Falcon 9 performs successfully even with one engine flameoutOctober 9, 2012
Sunday evening’s launch of the first commercial ISS resupply Dragon cargo craft appeared to go on without a hitch. However, it was discovered that, about at the point of maximum dynamic pressure, one of the nine Falcon 9 first stage engines failed. On-board video cameras recorded a gush of flame and pieces of something dropping off the booster. The onboard flight computer system ran the other engines about another 30 seconds to achieve proper speed and trajectory for the second stage to fire correctly and place the Dragon in the proper orbit. From there, a series of thruster burns by the Dragon itself will modify its orbit as it “chases” the ISS.
The flight computer did its job, but apparently a small Orbcomm satellite prototype, carried on the same second stage, was injected into too low an orbit as a result of the engine failure. There are very specific rules on orbital paths that are available in the vicinity of the ISS, and since deployment of the satellite was delayed, the second stage was not able to do an additional preplanned burn to put it in the proper orbit. Doing so would have interfered with the ISS “safety gate”window allowed for it. Remember, the previous Falcon 9/Dragon test flight was delayed several times because the launch window required to get the Dragon to the ISS was only one second long.
The Falcon booster is designed to be robust, and to have the ability to achieve its objectives despite an engine failure. The deployment of the Orbcomm satellite could have been accomplished if the ISS safety gate was not in place – there was nothing wrong with the second stage of the Falcon.

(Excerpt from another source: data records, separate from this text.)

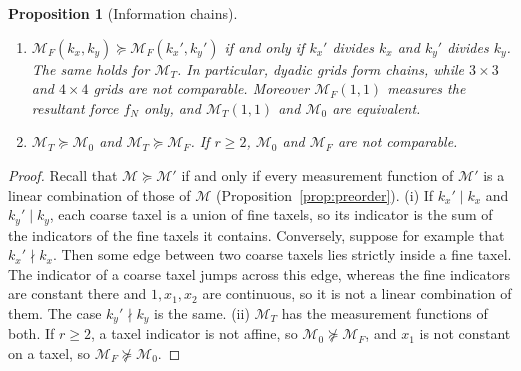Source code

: \documentclass[11pt,a4paper]{article}
\theoremstyle{plain}
\newtheorem{proposition}[theorem]{Proposition}
\begin{document}
\begin{proposition}[Information chains]
\label{prop:grid_chain}
    \begin{enumerate}[label=(\roman*)]
        \item $\mathcal M_F(k_x,k_y)\succeq\mathcal M_F(k_x',k_y')$ if and only if $k_x'$ divides $k_x$ and $k_y'$ divides $k_y$. The same holds for $\mathcal M_T$.
        In particular, dyadic grids form chains, while $3\times3$ and $4\times4$ grids are not comparable. Moreover $\mathcal M_F(1,1)$ measures the resultant force $f_N$ only, and
        $\mathcal M_T(1,1)$ and $\mathcal M_0$ are equivalent.
        \item $\mathcal M_T\succeq\mathcal M_0$ and $\mathcal M_T\succeq\mathcal M_F$. If $r\ge2$, $\mathcal M_0$ and $\mathcal M_F$ are not comparable.
    \end{enumerate}
\end{proposition}
\begin{proof}
    Recall that $\mathcal M\succeq\mathcal M'$ if and only if every measurement function of $\mathcal M'$ is a linear combination of those of $\mathcal M$ (Proposition~\ref{prop:preorder}).
    (i) If $k_x'\mid k_x$ and $k_y'\mid k_y$, each coarse taxel is a union of fine taxels, so its indicator is the sum of the indicators of the fine taxels it contains.
    Conversely, suppose for example that $k_x'\nmid k_x$. Then some edge between two coarse taxels lies strictly inside a fine taxel. The indicator of a coarse taxel jumps across this edge,
    whereas the fine indicators are constant there and $1,x_1,x_2$ are continuous, so it is not a linear combination of them. The case $k_y'\nmid k_y$ is the same.
    (ii) $\mathcal M_T$ has the measurement functions of both. If $r\ge2$, a taxel indicator is not affine, so $\mathcal M_0\not\succeq\mathcal M_F$, and $x_1$ is not constant on a taxel, so $\mathcal M_F\not\succeq\mathcal M_0$.
\end{proof}

\end{document}
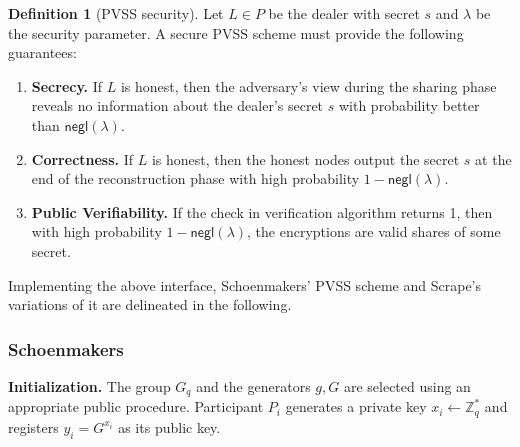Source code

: \documentclass[11pt]{article}
\theoremstyle{definition}
\newtheorem{definition}[theorem]{Definition}
\theoremstyle{remark}
\begin{document}
\begin{definition}[PVSS security]
Let $L \in P$ be the dealer with secret $s$ and $\lambda$ be the security parameter. A secure PVSS scheme must provide the following guarantees:
\begin{enumerate}
\item \textbf{Secrecy.} If $L$ is honest, then the adversary's view during the sharing phase reveals no information about the dealer's secret $s$ with probability better than $\mathsf{negl}(\lambda)$.
\item \textbf{Correctness.} If $L$ is honest, then the honest nodes output the secret $s$ at the end of the reconstruction phase with high probability $1 - \mathsf{negl}(\lambda)$.
\item \textbf{Public Verifiability.} If the check in verification algorithm returns 1, then with high probability $1 - \mathsf{negl}(\lambda)$, the encryptions are valid shares of some secret.
\end{enumerate}
\end{definition}

Implementing the above interface, Schoenmakers' PVSS scheme and Scrape's variations of it are delineated in the following.

\subsubsection{Schoenmakers}
\textbf{Initialization.} The group $G_q$ and the generators $g, G$ are selected using an appropriate public procedure. Participant $P_i$ generates a private key $x_i \leftarrow \mathbb{Z}^*_q$ and registers $y_i = G^{x_i}$ as its public key.
\end{document}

Unlike most European and American boosters, which use only one or two main engines in the first stage – often augmented by solid boosters, Russian Soyuz/Progress boosters have four rocket engines on the main central stage and four on each of the four “stage and a half” outer boosters. Solids cannot be “turned off” once they are burning – one of the safety concerns with the Shuttle and one also with the proposed/pipe dream heavy lifter NASA wants to build. That rocket could have either solid or liquid-fueled strap ons – my money is on Aerojet getting the contract to do liquid fueled boosters instead of ATK getting it for solids. ATK seems to not be the NASA favorite right now, and Pratt and Whitney Rocketdyne, one of the major liquid-fuel engine players, was recently acquired by the parent company of Aerojet. (Aerojet builds most of the engines for the Delta rockets.)
So the booster has proven to be robust. Building and flying a rocket motor is not easy – the use of supercold liquid oxygen and high pressure/high temperature nozzle and thrust chamber make it tricky business. That is why today we rarely see a new motor designed from a clean sheet of paper. Most of the engines used today are improved varieties of designs from the 1960s, if not earlier.
I would think this flameout, despite it showing a less-than-100 per cent success rate, shows that a manned vehicle using this booster has a better chance of successfully reaching orbit than one with fewer engines. That, plus the powered escape plan using the improved Draco engines on the Dragon, should make this a safe and reliable passenger booster.